Add 4-[(4,5-diphenyl-2-thienyl)methoxy]aniline to (S)-2,5-dioxytetrahydrofuran-3-yl ester (21·8 mg) (35. 7 THF). The reaction solution was concentrated to obtain a non-crystalline standard furan solution (1.0 ml), which was stirred at room temperature overnight, and then purified by reverse phase separation HPLC. (20.2 mg) NMR (DMSO-d6) δ: 2.46 (1 Η, dd, J = 15.9, 8.6 Hz), 2.71 (1H, dd, 1 = 15.9, 4.2 Hz), 4.37 (1H, dd, J=8.6 , 4.2 Hz), 5.29 (2H, s), 7.01 (2H, d, J=9.1 Hz), 7.23-7.34 (llH, m), 7.63 (2H,d,J=9.1 Hz),9.66 (1H,s [Example 26] 4-oxo-4-{4-[(4,5-diphenyl-2-thienyl)methoxy]phenylamino}butyric acid [Chemical 74]

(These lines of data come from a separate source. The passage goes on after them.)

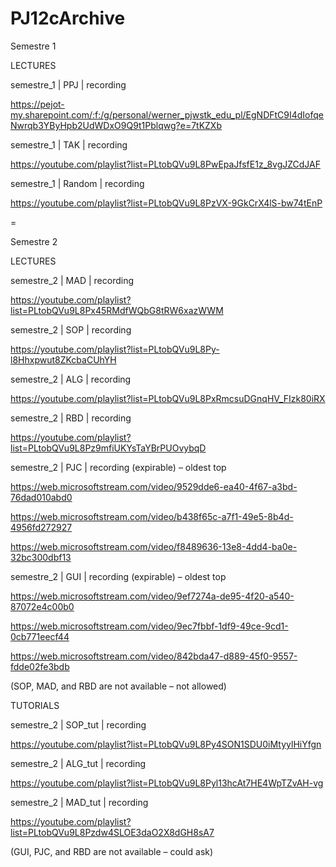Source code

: # PJ12cArchive

Semestre 1

LECTURES

semestre_1 | PPJ | recording

https://pejot-my.sharepoint.com/:f:/g/personal/werner_pjwstk_edu_pl/EgNDFtC9I4dIofqeNwrqb3YByHpb2UdWDxO9Q9t1Pblqwg?e=7tKZXb

semestre_1 | TAK | recording

https://youtube.com/playlist?list=PLtobQVu9L8PwEpaJfsfE1z_8vgJZCdJAF

semestre_1 | Random | recording

https://youtube.com/playlist?list=PLtobQVu9L8PzVX-9GkCrX4lS-bw74tEnP

=

Semestre 2

LECTURES

semestre_2 | MAD | recording

https://youtube.com/playlist?list=PLtobQVu9L8Px45RMdfWQbG8tRW6xazWWM

semestre_2 | SOP | recording

https://youtube.com/playlist?list=PLtobQVu9L8Py-l8Hhxpwut8ZKcbaCUhYH

semestre_2 | ALG | recording

https://youtube.com/playlist?list=PLtobQVu9L8PxRmcsuDGnqHV_FIzk80iRX

semestre_2 | RBD | recording

https://youtube.com/playlist?list=PLtobQVu9L8Pz9mfiUKYsTaYBrPUOvybqD

semestre_2 | PJC | recording (expirable) – oldest top

https://web.microsoftstream.com/video/9529dde6-ea40-4f67-a3bd-76dad010abd0

https://web.microsoftstream.com/video/b438f65c-a7f1-49e5-8b4d-4956fd272927

https://web.microsoftstream.com/video/f8489636-13e8-4dd4-ba0e-32bc300dbf13

semestre_2 | GUI | recording (expirable) – oldest top

https://web.microsoftstream.com/video/9ef7274a-de95-4f20-a540-87072e4c00b0

https://web.microsoftstream.com/video/9ec7fbbf-1df9-49ce-9cd1-0cb771eecf44

https://web.microsoftstream.com/video/842bda47-d889-45f0-9557-fdde02fe3bdb

(SOP, MAD, and RBD are not available – not allowed)

TUTORIALS

semestre_2 | SOP_tut | recording

https://youtube.com/playlist?list=PLtobQVu9L8Py4SON1SDU0iMtyylHiYfgn

semestre_2 | ALG_tut | recording

https://youtube.com/playlist?list=PLtobQVu9L8Pyl13hcAt7HE4WpTZvAH-vg

semestre_2 | MAD_tut | recording

https://youtube.com/playlist?list=PLtobQVu9L8Pzdw4SLOE3daO2X8dGH8sA7

(GUI, PJC, and RBD are not available – could ask)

Add 4_[(4,5-diphenyl_2-thienyl)methoxy]phenylamine (35_7 mg) in tetrahydrofuran solution 〇〇ml) to succinic anhydride (1〇.〇mg) at room temperature Mix together for one night. After concentrating the reaction mixture, it was purified by reverse phase separation of HpLC to obtain an amorphous compound (3 〇 9 mg). 118505.doc -83 - 200806611 NMR (CDC13) δ: 2·69 (2H, t, J=6.6 Ηζ), 28·〇 (2H, t, J=6.6

Hz), 5.21 (2H, s), 6·98 (2H, d, J = 8.8 Hz), 7.15 (1H, s), 7.24-7.29 (10H, m), 7·37 (1H, br s), 7.43 (2H,d,J=8 8

Hz). [Example 27] (R)-2-Hydroxy-4-oxoyl-4-{4-[(4,5-diphenyl_2_σsenoyl)methoxy]phenylamino}butyric acid [化75]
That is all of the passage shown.